Your instructions
Return each line of the data below verbatim; pictures are to be left out.

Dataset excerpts
○ ○ ○ ○ ○
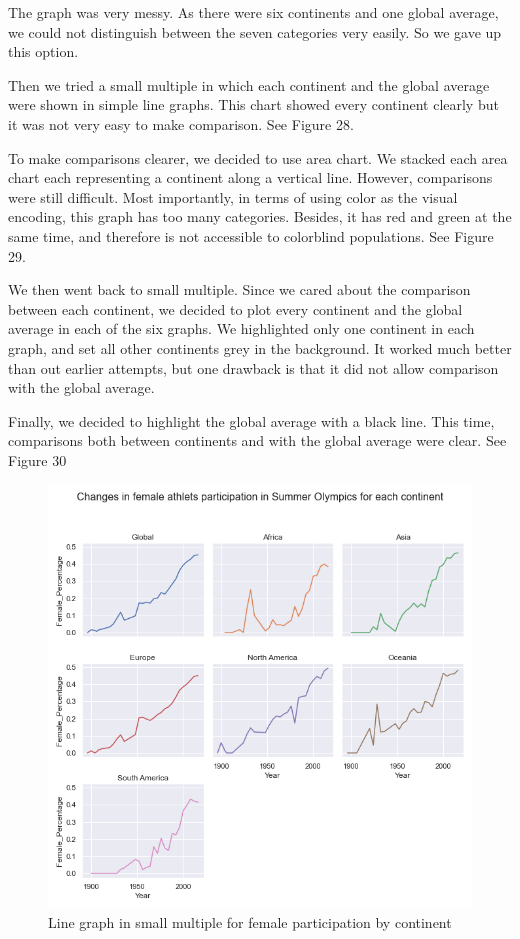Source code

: \documentclass[12pt]{article}
\begin{document}
The graph was very messy. As there were six continents and one global average, we could not distinguish between the seven categories very easily. So we gave up this option. 

Then we tried a small multiple in which each continent and the global average were shown in simple line graphs. This chart showed every continent clearly but it was not very easy to make comparison. See Figure 28.

To make comparisons clearer, we decided to use area chart. We stacked each area chart each representing a continent along a vertical line. However, comparisons were still difficult. Most importantly, in terms of using color as the visual encoding, this graph has too many categories. Besides, it has red and green at the same time, and therefore is not accessible to colorblind populations. See Figure 29.

We then went back to small multiple. Since we cared about the comparison between each continent, we decided to plot every continent and the global average in each of the six graphs. We highlighted only one continent in each graph, and set all other continents grey in the background. It worked much better than out earlier attempts, but one drawback is that it did not allow comparison with the global average. 

Finally, we decided to highlight the global average with a black line. This time, comparisons both between continents and with the global average were clear. See Figure 30
\begin{figure}
    \centering
    \includegraphics[scale=0.35]{pics/g-2-2.png}
    \caption{Line graph in small multiple for female participation by continent}
    \label{fig:my_label}
\end{figure}
\end{document}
○ ○ ○ ○ ○
Task answer
Source code

: \documentclass[12pt]{article}
\begin{document}
The graph was very messy. As there were six continents and one global average, we could not distinguish between the seven categories very easily. So we gave up this option. 

Then we tried a small multiple in which each continent and the global average were shown in simple line graphs. This chart showed every continent clearly but it was not very easy to make comparison. See Figure 28.

To make comparisons clearer, we decided to use area chart. We stacked each area chart each representing a continent along a vertical line. However, comparisons were still difficult. Most importantly, in terms of using color as the visual encoding, this graph has too many categories. Besides, it has red and green at the same time, and therefore is not accessible to colorblind populations. See Figure 29.

We then went back to small multiple. Since we cared about the comparison between each continent, we decided to plot every continent and the global average in each of the six graphs. We highlighted only one continent in each graph, and set all other continents grey in the background. It worked much better than out earlier attempts, but one drawback is that it did not allow comparison with the global average. 

Finally, we decided to highlight the global average with a black line. This time, comparisons both between continents and with the global average were clear. See Figure 30
\begin{figure}
    \centering
    \includegraphics[scale=0.35]{pics/g-2-2.png}
    \caption{Line graph in small multiple for female participation by continent}
    \label{fig:my_label}
\end{figure}
\end{document}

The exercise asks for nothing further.